What is needed - Please repeat the records below exactly, but only from the line that contains "a. The board" onward, ending with the last line.

Collected data -
[Start of Attachment]

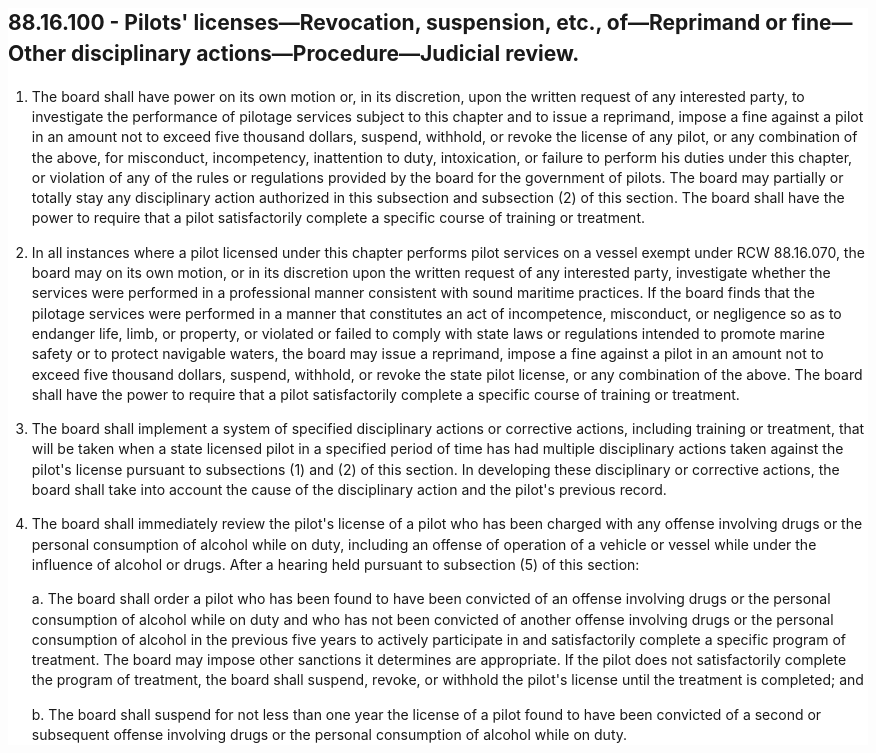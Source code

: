 ## 88.16.100 - Pilots' licenses—Revocation, suspension, etc., of—Reprimand or fine—Other disciplinary actions—Procedure—Judicial review.
1. The board shall have power on its own motion or, in its discretion, upon the written request of any interested party, to investigate the performance of pilotage services subject to this chapter and to issue a reprimand, impose a fine against a pilot in an amount not to exceed five thousand dollars, suspend, withhold, or revoke the license of any pilot, or any combination of the above, for misconduct, incompetency, inattention to duty, intoxication, or failure to perform his duties under this chapter, or violation of any of the rules or regulations provided by the board for the government of pilots. The board may partially or totally stay any disciplinary action authorized in this subsection and subsection (2) of this section. The board shall have the power to require that a pilot satisfactorily complete a specific course of training or treatment.

2. In all instances where a pilot licensed under this chapter performs pilot services on a vessel exempt under RCW 88.16.070, the board may on its own motion, or in its discretion upon the written request of any interested party, investigate whether the services were performed in a professional manner consistent with sound maritime practices. If the board finds that the pilotage services were performed in a manner that constitutes an act of incompetence, misconduct, or negligence so as to endanger life, limb, or property, or violated or failed to comply with state laws or regulations intended to promote marine safety or to protect navigable waters, the board may issue a reprimand, impose a fine against a pilot in an amount not to exceed five thousand dollars, suspend, withhold, or revoke the state pilot license, or any combination of the above. The board shall have the power to require that a pilot satisfactorily complete a specific course of training or treatment.

3. The board shall implement a system of specified disciplinary actions or corrective actions, including training or treatment, that will be taken when a state licensed pilot in a specified period of time has had multiple disciplinary actions taken against the pilot's license pursuant to subsections (1) and (2) of this section. In developing these disciplinary or corrective actions, the board shall take into account the cause of the disciplinary action and the pilot's previous record.

4. The board shall immediately review the pilot's license of a pilot who has been charged with any offense involving drugs or the personal consumption of alcohol while on duty, including an offense of operation of a vehicle or vessel while under the influence of alcohol or drugs. After a hearing held pursuant to subsection (5) of this section:

   a. The board shall order a pilot who has been found to have been convicted of an offense involving drugs or the personal consumption of alcohol while on duty and who has not been convicted of another offense involving drugs or the personal consumption of alcohol in the previous five years to actively participate in and satisfactorily complete a specific program of treatment. The board may impose other sanctions it determines are appropriate. If the pilot does not satisfactorily complete the program of treatment, the board shall suspend, revoke, or withhold the pilot's license until the treatment is completed; and

   b. The board shall suspend for not less than one year the license of a pilot found to have been convicted of a second or subsequent offense involving drugs or the personal consumption of alcohol while on duty.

[End of Attachment]

Exercise result -
   a. The board shall order a pilot who has been found to have been convicted of an offense involving drugs or the personal consumption of alcohol while on duty and who has not been convicted of another offense involving drugs or the personal consumption of alcohol in the previous five years to actively participate in and satisfactorily complete a specific program of treatment. The board may impose other sanctions it determines are appropriate. If the pilot does not satisfactorily complete the program of treatment, the board shall suspend, revoke, or withhold the pilot's license until the treatment is completed; and

   b. The board shall suspend for not less than one year the license of a pilot found to have been convicted of a second or subsequent offense involving drugs or the personal consumption of alcohol while on duty.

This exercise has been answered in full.